Lea Schiavi era una giornalista e un’antifascista libera. Avversa alla propaganda mussoliniana, è riuscita a far sentire la sua voce dissidente al di fuori dei confini nazionali, fino a quando è stata messa a tacere. Il suo coraggio è riconosciuto all’estero, ma in Italia la sua figura risulta essere ancora sconosciuta.
Lea Schiavi nasce in un piccolo paese del Piemonte, nel marzo del 1907. L’incontro con il suo primo amore, il giornalismo, avviene fuggendo dalla realtà provinciale che le sta stretta quanto l’idea di rispettare il pensiero fascista. Scrive per giornali illustri come l’Impero di Roma e l’Ambrosiano di Milano ed è dotata di uno spiccato senso dell’umorismo.
Una donna poco comune: la sua storia
Lea Schiavi non ha paura di confrontarsi e di brindare con i suoi colleghi maschi, con cui scambia battute e punti di vista, tant’è che definisce Mussolini un muratore e Hitler un imbianchino . Per poter scrivere di costume e di storia, viaggia in giro per il mondo, in cerca di avventure. Opera a Budapest, Bucarest, Sofia e Belgrado ed è proprio entrando a contatto con diverse realtà che capisce che in l’Italia sta tirando una brutta, bruttissima aria. Attraverso i suoi articoli, riesce ad esprimere il suo parere avverso ed è per questo che sono vagliati dalla censura fascista. Nel 1940 compare il mandato di cattura nei suoi confronti: la sua vita è a rischio.
Il mandato d’arresto
Lea Schiavi per evitare possibili ritorsioni, lascia per sempre l’Italia ma è proprio a Belgrado che incontra il suo secondo grande amore: Winston Burdett, corrispondente statunitense della Columbia Broadcasing Corporation con cui si sposa. E’ anche per merito suo che la Schiavi riesce a restare al corrente di quanto accade in Italia, collaborando con Radio Italia, con sede a Londra. Ma la coppia non agisce in libertà e per questo vengono espulsi dalla Romania e dalla Jugoslavia per “propaganda antilegionaria”, rischiando l’arresto.

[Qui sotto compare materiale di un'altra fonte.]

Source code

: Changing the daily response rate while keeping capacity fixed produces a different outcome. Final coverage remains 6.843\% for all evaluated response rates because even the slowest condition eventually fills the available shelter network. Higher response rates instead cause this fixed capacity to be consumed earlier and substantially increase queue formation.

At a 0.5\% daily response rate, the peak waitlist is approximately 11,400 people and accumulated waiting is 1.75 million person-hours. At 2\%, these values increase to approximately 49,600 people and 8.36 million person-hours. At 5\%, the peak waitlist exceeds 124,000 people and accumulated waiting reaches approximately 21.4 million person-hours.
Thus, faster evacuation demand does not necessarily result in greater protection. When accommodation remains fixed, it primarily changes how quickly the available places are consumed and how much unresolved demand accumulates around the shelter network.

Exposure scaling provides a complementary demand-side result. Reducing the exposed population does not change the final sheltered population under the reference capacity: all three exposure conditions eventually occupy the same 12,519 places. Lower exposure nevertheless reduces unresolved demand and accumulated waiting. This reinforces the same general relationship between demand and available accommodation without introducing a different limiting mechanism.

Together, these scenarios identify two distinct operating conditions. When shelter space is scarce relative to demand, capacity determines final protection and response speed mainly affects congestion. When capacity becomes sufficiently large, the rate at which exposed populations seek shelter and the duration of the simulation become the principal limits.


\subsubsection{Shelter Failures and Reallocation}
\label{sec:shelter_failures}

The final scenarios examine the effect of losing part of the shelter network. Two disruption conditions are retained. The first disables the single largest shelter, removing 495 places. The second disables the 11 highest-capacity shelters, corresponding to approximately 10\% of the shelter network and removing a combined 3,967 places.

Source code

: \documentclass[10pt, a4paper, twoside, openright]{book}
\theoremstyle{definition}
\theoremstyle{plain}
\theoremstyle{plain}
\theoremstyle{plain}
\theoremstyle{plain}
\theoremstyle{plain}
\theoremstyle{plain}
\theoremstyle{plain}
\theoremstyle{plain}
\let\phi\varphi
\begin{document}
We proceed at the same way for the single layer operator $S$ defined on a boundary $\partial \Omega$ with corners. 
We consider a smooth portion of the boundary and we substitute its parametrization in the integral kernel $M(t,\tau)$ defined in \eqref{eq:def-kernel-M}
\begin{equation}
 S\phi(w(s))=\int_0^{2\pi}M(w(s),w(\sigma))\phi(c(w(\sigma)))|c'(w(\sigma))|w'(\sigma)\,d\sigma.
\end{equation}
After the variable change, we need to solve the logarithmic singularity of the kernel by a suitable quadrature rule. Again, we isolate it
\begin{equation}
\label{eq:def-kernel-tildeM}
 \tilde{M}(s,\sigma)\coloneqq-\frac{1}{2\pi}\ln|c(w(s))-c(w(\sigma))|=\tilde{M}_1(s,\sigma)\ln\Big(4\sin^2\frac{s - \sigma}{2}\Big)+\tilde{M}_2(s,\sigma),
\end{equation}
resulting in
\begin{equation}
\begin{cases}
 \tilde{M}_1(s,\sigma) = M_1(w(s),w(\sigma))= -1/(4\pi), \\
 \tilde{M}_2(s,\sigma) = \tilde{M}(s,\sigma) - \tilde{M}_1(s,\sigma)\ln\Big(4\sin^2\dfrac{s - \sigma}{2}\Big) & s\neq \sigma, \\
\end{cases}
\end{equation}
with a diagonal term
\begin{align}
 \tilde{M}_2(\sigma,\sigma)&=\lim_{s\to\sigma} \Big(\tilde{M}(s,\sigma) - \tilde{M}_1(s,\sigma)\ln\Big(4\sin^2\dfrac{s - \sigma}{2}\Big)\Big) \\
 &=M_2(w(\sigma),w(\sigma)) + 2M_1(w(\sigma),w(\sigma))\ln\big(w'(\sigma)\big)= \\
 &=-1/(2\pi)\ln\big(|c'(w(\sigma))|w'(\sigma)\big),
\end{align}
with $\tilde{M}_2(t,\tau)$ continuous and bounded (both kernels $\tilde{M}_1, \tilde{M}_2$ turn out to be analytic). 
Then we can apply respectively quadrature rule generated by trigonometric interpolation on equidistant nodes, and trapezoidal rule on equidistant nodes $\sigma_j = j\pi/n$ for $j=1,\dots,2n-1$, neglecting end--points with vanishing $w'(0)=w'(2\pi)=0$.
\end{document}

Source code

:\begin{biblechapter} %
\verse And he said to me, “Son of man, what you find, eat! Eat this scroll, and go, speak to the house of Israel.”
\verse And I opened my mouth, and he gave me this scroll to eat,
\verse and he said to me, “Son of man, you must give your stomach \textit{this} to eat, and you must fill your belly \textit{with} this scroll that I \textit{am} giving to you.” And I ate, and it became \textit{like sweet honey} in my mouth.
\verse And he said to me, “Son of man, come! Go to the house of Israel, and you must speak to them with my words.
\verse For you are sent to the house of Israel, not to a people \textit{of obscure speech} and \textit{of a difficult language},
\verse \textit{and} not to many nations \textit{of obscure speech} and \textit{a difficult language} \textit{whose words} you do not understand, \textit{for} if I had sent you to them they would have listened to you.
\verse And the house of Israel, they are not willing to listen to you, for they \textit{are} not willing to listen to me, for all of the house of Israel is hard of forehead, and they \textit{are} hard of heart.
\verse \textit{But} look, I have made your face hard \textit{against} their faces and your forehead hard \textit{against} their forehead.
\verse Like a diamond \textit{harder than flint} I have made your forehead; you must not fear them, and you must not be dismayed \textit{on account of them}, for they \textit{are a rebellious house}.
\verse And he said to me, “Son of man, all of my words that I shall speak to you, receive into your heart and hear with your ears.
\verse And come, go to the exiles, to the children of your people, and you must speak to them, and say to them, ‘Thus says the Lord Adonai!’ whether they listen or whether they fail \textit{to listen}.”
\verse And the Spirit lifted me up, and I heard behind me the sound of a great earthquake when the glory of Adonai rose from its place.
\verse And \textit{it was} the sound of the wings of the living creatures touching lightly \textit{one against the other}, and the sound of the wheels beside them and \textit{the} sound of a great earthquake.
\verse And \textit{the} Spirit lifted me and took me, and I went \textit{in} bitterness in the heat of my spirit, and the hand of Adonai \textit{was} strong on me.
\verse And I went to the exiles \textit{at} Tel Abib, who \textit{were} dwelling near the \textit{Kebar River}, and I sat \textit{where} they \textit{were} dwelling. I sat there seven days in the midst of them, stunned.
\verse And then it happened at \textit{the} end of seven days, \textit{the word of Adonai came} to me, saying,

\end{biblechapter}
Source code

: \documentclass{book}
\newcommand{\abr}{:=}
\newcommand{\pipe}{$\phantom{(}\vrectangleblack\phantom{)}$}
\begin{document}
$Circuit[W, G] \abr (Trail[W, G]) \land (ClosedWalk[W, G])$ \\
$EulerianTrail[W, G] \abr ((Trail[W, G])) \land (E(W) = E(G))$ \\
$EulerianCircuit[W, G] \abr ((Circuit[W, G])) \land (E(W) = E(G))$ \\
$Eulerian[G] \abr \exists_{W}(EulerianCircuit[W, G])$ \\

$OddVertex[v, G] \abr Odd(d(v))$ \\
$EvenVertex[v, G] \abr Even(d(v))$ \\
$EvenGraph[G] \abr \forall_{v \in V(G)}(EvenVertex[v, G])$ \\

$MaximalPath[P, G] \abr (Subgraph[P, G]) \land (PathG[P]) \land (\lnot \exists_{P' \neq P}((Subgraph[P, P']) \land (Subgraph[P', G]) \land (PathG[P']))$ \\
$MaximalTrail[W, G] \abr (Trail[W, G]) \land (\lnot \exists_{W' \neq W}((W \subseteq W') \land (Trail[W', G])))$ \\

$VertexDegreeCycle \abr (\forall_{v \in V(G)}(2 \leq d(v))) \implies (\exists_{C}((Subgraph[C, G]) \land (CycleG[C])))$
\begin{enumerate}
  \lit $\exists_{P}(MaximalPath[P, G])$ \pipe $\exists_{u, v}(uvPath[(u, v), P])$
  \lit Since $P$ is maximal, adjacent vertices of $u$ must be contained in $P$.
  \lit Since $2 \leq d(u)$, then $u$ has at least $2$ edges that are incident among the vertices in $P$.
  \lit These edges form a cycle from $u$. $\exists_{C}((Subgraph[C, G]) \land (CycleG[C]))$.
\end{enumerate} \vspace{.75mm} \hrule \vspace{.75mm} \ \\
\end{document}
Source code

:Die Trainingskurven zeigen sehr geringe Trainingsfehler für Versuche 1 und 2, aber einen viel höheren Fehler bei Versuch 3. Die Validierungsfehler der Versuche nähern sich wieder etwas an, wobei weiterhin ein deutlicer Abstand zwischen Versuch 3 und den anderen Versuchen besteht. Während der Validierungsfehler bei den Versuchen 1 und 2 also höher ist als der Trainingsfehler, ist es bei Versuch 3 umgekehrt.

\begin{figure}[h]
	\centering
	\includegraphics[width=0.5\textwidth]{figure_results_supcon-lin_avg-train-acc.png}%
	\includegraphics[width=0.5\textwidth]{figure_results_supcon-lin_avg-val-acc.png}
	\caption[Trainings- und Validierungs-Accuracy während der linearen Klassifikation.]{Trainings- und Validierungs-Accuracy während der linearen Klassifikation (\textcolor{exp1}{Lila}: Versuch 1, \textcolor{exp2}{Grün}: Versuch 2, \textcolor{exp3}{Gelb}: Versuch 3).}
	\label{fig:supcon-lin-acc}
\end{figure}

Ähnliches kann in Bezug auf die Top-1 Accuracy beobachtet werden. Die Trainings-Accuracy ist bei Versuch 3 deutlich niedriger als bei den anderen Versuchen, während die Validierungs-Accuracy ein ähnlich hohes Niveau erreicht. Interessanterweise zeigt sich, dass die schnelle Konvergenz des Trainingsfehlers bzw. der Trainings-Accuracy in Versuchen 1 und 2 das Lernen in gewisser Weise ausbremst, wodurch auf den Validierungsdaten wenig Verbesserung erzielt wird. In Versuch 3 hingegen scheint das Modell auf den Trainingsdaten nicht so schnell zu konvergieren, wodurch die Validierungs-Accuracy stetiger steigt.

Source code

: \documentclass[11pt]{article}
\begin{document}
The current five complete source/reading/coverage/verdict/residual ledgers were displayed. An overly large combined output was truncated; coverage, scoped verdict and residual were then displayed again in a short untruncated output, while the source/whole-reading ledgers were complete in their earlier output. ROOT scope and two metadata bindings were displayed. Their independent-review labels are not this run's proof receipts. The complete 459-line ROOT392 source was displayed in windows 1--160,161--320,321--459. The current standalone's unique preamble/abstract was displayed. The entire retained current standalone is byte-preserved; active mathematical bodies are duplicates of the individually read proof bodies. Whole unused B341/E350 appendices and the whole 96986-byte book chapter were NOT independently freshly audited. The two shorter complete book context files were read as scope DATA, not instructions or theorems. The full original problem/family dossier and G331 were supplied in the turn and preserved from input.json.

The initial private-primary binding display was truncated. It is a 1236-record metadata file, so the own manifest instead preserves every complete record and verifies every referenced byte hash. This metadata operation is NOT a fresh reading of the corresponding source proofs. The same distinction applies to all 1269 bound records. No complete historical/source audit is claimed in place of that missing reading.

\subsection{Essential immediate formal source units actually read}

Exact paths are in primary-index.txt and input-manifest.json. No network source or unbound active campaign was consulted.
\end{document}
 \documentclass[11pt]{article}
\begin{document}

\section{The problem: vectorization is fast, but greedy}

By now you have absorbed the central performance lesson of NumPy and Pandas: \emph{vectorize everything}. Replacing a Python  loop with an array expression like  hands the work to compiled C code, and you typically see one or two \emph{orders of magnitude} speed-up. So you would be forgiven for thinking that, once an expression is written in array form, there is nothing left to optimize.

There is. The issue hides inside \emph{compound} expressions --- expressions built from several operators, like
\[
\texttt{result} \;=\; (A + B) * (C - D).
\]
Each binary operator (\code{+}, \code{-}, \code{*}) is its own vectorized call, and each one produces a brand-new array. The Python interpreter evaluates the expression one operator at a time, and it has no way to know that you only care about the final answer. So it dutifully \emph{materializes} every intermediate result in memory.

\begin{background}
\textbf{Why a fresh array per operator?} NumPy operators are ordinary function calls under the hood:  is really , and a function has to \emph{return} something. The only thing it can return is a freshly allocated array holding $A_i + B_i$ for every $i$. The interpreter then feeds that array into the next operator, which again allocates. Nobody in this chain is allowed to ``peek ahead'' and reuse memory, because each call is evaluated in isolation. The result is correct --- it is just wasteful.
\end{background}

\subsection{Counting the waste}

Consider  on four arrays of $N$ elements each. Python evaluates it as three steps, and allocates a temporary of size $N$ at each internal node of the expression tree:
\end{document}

Lea Schiavi e il marito scappano prima verso la Turchia, poi verso l’Iran dove la giornalista collabora con giornali americani facendo, secondo il Servizio Segreto Militare, propaganda antifascista. Non solo: crea un Free Italian Movement insieme ad altri italiani che, nel nome della libertà, sono fuggiti in Iran proprio come lei. Lea Schiavi agisce così nell’ombra, con il desiderio di vedere un’Italia più libera anche grazie all’arma più potente che c’è: la parola. Il SIM (Servizio Informazione militare, strumento di intelligence fascista) non le dà tregua e continua ad osservarla da lontano, pronto ad intervenire.
La morte
Lea Schiavi muore uccisa il 24 aprile del 1942, per mano ignota, si fa per dire. La giornalista è in macchina insieme ad una sua amica, Zina Aghayan, quando due gendarmi le fermano per un controllo. Una volta saputo il nome di Lea, il più anziano dei due, ha detto Zina, le spara, uccidendola. Ancora oggi è presente un velo di mistero sulla morte di Lea Schiavi, ma è probabile che il mandante del suo omicidio sia stato Ugo Luca, generale dei carabinieri che ai tempi non è stato nemmeno interrogato.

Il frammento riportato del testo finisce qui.